--- Available data ---

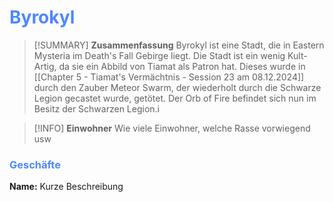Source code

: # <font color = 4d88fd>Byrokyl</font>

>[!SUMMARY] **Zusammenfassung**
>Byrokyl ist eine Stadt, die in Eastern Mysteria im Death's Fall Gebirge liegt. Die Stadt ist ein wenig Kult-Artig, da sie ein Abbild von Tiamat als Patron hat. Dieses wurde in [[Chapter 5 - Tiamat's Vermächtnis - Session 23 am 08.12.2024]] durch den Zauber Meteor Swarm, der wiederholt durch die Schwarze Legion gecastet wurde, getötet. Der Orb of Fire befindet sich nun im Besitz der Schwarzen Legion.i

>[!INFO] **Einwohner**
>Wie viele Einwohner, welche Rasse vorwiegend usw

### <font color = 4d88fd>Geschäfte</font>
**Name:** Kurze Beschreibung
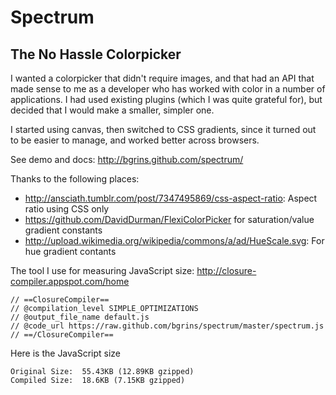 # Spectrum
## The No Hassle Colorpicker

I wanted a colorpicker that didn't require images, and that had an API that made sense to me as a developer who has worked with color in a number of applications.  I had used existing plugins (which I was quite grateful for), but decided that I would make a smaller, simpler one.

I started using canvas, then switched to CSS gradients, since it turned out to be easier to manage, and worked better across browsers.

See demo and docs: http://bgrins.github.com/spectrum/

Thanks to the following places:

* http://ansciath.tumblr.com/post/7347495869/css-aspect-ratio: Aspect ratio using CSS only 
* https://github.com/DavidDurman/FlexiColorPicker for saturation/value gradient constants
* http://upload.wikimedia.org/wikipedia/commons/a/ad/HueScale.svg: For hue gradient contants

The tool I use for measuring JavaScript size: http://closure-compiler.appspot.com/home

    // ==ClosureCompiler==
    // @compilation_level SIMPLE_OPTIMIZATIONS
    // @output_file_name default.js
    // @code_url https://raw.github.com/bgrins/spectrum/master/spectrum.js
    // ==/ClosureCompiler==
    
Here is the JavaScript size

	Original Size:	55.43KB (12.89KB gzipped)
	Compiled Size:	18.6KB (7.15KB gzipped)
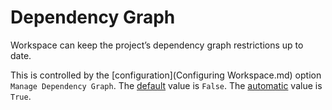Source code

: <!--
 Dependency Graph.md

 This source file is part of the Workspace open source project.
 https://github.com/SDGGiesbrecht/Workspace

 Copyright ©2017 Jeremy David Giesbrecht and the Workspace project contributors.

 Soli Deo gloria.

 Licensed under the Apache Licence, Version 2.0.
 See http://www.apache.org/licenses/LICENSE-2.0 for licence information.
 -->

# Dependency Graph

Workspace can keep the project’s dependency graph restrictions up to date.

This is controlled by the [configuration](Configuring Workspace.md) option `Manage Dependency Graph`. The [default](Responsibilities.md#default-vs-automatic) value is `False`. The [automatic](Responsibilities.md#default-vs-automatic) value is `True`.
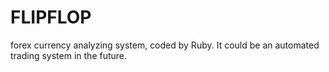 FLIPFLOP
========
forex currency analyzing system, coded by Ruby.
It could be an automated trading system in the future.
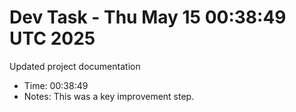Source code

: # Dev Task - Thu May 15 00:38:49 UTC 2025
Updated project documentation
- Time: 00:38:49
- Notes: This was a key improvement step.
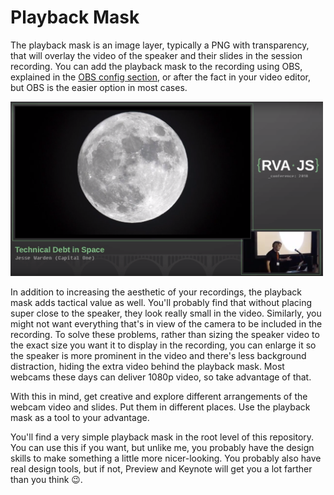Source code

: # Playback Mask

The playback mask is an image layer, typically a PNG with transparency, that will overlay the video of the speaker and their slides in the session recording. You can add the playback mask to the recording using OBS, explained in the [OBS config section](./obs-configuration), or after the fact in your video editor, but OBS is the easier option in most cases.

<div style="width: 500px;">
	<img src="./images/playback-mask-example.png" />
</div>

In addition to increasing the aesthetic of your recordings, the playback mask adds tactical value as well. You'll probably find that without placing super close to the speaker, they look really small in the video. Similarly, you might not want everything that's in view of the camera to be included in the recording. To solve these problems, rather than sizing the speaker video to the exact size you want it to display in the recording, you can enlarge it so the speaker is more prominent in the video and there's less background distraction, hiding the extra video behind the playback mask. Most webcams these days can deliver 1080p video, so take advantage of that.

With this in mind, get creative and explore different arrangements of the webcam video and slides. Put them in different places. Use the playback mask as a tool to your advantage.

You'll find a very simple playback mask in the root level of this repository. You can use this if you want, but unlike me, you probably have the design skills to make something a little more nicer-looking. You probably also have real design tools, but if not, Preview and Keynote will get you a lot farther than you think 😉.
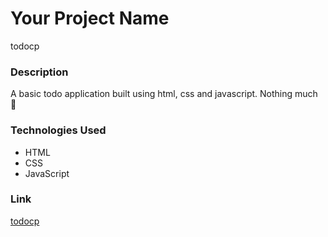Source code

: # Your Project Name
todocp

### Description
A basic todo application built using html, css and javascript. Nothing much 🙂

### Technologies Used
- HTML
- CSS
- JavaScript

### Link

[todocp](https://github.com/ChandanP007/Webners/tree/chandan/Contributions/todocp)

---

* _Work item_
Repeat the lines of the listing above verbatim, beginning at its first line and ending at the line containing "Rasse vorwiegend usw", which is included. Omit pictures.

* _Answer section_
Source code

: # <font color = 4d88fd>Byrokyl</font>

>[!SUMMARY] **Zusammenfassung**
>Byrokyl ist eine Stadt, die in Eastern Mysteria im Death's Fall Gebirge liegt. Die Stadt ist ein wenig Kult-Artig, da sie ein Abbild von Tiamat als Patron hat. Dieses wurde in [[Chapter 5 - Tiamat's Vermächtnis - Session 23 am 08.12.2024]] durch den Zauber Meteor Swarm, der wiederholt durch die Schwarze Legion gecastet wurde, getötet. Der Orb of Fire befindet sich nun im Besitz der Schwarzen Legion.i

>[!INFO] **Einwohner**
>Wie viele Einwohner, welche Rasse vorwiegend usw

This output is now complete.